The Future Of Prompt Engineering

From Paul DelSignore:

Understanding how to write a good prompt will help you in getting the output you are looking for.

While there are some good UI tools that can write prompts for you, the ability to change, fine-tune and craft your own prompts is a skill that will serve you well. There’s even a term used to describe that skill — sometimes referred to as “prompt crafting” or “prompt engineering.”

Of course it’s entirely possible to get some amazing results without following any guidelines at all. I’ve seen some beautiful images rendered from just a simple word or phrase. However, if you want consistency and the ability to improve your output, you will need to learn how AI responds to language patterns.

The AI artists that I follow on community forums and discord channels have mastered this skill, and studying how they write their prompts has helped me at writing better prompts myself.

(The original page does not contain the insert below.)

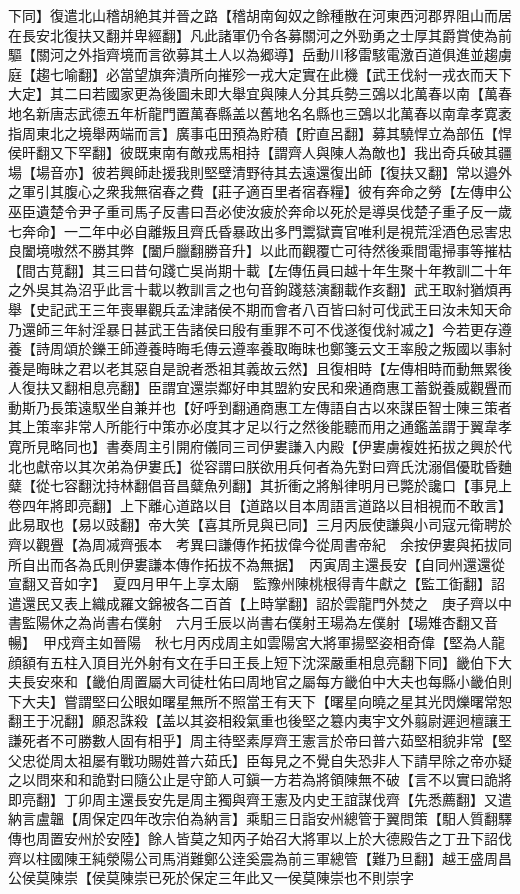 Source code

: 下同】復遣北山稽胡絶其并晉之路【稽胡南匈奴之餘種散在河東西河郡界阻山而居在長安北復扶又翻并卑經翻】凡此諸軍仍令各募關河之外勁勇之士厚其爵賞使為前驅【關河之外指齊境而言欲募其土人以為郷導】岳動川移雷駭電激百道俱進並趨虜庭【趨七喻翻】必當望旗奔潰所向摧殄一戎大定實在此機【武王伐紂一戎衣而天下大定】其二曰若國家更為後圖未即大舉宜與陳人分其兵勢三鵶以北萬春以南【萬春地名新唐志武德五年析龍門置萬春縣盖以舊地名名縣也三鵶以北萬春以南韋孝寛袤指周東北之境舉两端而言】廣事屯田預為貯積【貯直呂翻】募其驍悍立為部伍【悍侯旰翻又下罕翻】彼既東南有敵戎馬相持【謂齊人與陳人為敵也】我出奇兵破其疆場【場音亦】彼若興師赴援我則堅壁清野待其去遠還復出師【復扶又翻】常以邉外之軍引其腹心之衆我無宿春之費【莊子適百里者宿舂糧】彼有奔命之勞【左傳申公巫臣遺楚令尹子重司馬子反書曰吾必使汝疲於奔命以死於是導吳伐楚子重子反一歲七奔命】一二年中必自離叛且齊氏昏暴政出多門鬻獄賣官唯利是視荒淫酒色忌害忠良闔境嗷然不勝其弊【闔戶臘翻勝音升】以此而觀覆亡可待然後乘間電掃事等摧枯【間古莧翻】其三曰昔句踐亡吳尚期十載【左傳伍員曰越十年生聚十年教訓二十年之外吳其為沼乎此言十載以教訓言之也句音鉤踐慈演翻載作亥翻】武王取紂猶煩再舉【史記武王三年喪畢觀兵孟津諸侯不期而會者八百皆曰紂可伐武王曰汝未知天命乃還師三年紂淫暴日甚武王告諸侯曰殷有重罪不可不伐遂復伐紂㓕之】今若更存遵養【詩周頌於鑠王師遵養時晦毛傳云遵率養取晦昩也鄭箋云文王率殷之叛國以事紂養是晦昧之君以老其惡自是說者悉祖其義故云然】且復相時【左傳相時而動無累後人復扶又翻相息亮翻】臣謂宜還崇鄰好申其盟約安民和衆通商惠工蓄鋭養威觀舋而動斯乃長策遠馭坐自兼并也【好呼到翻通商惠工左傳語自古以來謀臣智士陳三策者其上策率非常人所能行中策亦必度其才足以行之然後能聽而用之通鑑盖謂于翼韋孝寛所見略同也】書奏周主引開府儀同三司伊婁謙入内殿【伊婁虜複姓拓拔之興於代北也獻帝以其次弟為伊婁氏】從容謂曰朕欲用兵何者為先對曰齊氏沈溺倡優耽昏麯糵【從七容翻沈持林翻倡音昌糵魚列翻】其折衝之將斛律明月已斃於讒口【事見上卷四年將即亮翻】上下離心道路以目【道路以目本周語言道路以目相視而不敢言】此易取也【易以豉翻】帝大笑【喜其所見與已同】三月丙辰使謙與小司寇元衛聘於齊以觀舋【為周㓕齊張本　考異曰謙傳作拓拔偉今從周書帝紀　余按伊婁與拓拔同所自出而各為氏則伊婁謙本傳作拓拔不為無据】　丙寅周主還長安【自同州還還從宣翻又音如字】　夏四月甲午上享太廟　監豫州陳桃根得青牛獻之【監工衘翻】詔遣還民又表上織成羅文錦被各二百首【上時掌翻】詔於雲龍門外焚之　庚子齊以中書監陽休之為尚書右僕射　六月壬辰以尚書右僕射王瑒為左僕射【瑒雉杏翻又音暢】　甲戍齊主如晉陽　秋七月丙戍周主如雲陽宮大將軍揚堅姿相奇偉【堅為人龍顔額有五柱入頂目光外射有文在手曰王長上短下沈深嚴重相息亮翻下同】畿伯下大夫長安來和【畿伯周置屬大司徒杜佑曰周地官之屬每方畿伯中大夫也每縣小畿伯則下大夫】嘗謂堅曰公眼如曙星無所不照當王有天下【曙星向曉之星其光閃爍曙常恕翻王于况翻】願忍誅殺【盖以其姿相殺氣重也後堅之簒内夷宇文外翦尉遲迥檀讓王謙死者不可勝數人固有相乎】周主待堅素厚齊王憲言於帝曰普六茹堅相貌非常【堅父忠從周太祖屡有戰功賜姓普六茹氏】臣每見之不覺自失恐非人下請早除之帝亦疑之以問來和和詭對曰隨公止是守節人可鎭一方若為將領陳無不破【言不以實曰詭將即亮翻】丁卯周主還長安先是周主獨與齊王憲及内史王誼謀伐齊【先悉薦翻】又遣納言盧韞【周保定四年改宗伯為納言】乘馹三日詣安州總管于翼問策【馹人質翻驛傳也周置安州於安陸】餘人皆莫之知丙子始召大將軍以上於大德殿告之丁丑下詔伐齊以柱國陳王純滎陽公司馬消難鄭公逹奚震為前三軍總管【難乃旦翻】越王盛周昌公侯莫陳崇【侯莫陳崇已死於保定三年此又一侯莫陳崇也不則崇字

What I would like to do in this article is show you the thought process that I use when I am writing a prompt. I am also writing this agnostic to any specific AI art tool, as while there might be differences in the syntax between the different tools, the writing approach is largely the same. For the examples below, I will be showing art generated from Midjourney.

. . . .

Crafting Your Prompt

I like to think of the anatomy of the prompt in four distinct groupings and in a specific order (note the order affects how AI prioritizes the output).

  1. Content type
  2. Description
  3. Style
  4. Composition

Let’s take a look at each of them in the process of writing out a prompt.

1. Content type

When you approach creating a piece of artwork, the first thing to think about is what is the type of artwork you want to achieve, is it a PhotographDrawingSketch or 3D render?

So the prompt would start with…

A photograph of...

Link to the rest at Paul DelSignore on Medium

In ancient times, PG learned the craft/art of searching legal resources for attorneys, primarily Lexis with a bit of WestLaw thrown in. One thing he liked about both systems is that he could find exactly what he was looking for without extraneous search results. Of course, this cost a lot of money if you didn’t have complimentary accounts from each company as PG did for several years.

Prior to Google dominating web search, there were other web search engines. Does anyone remember AltaVista, which was acquired by Yahoo?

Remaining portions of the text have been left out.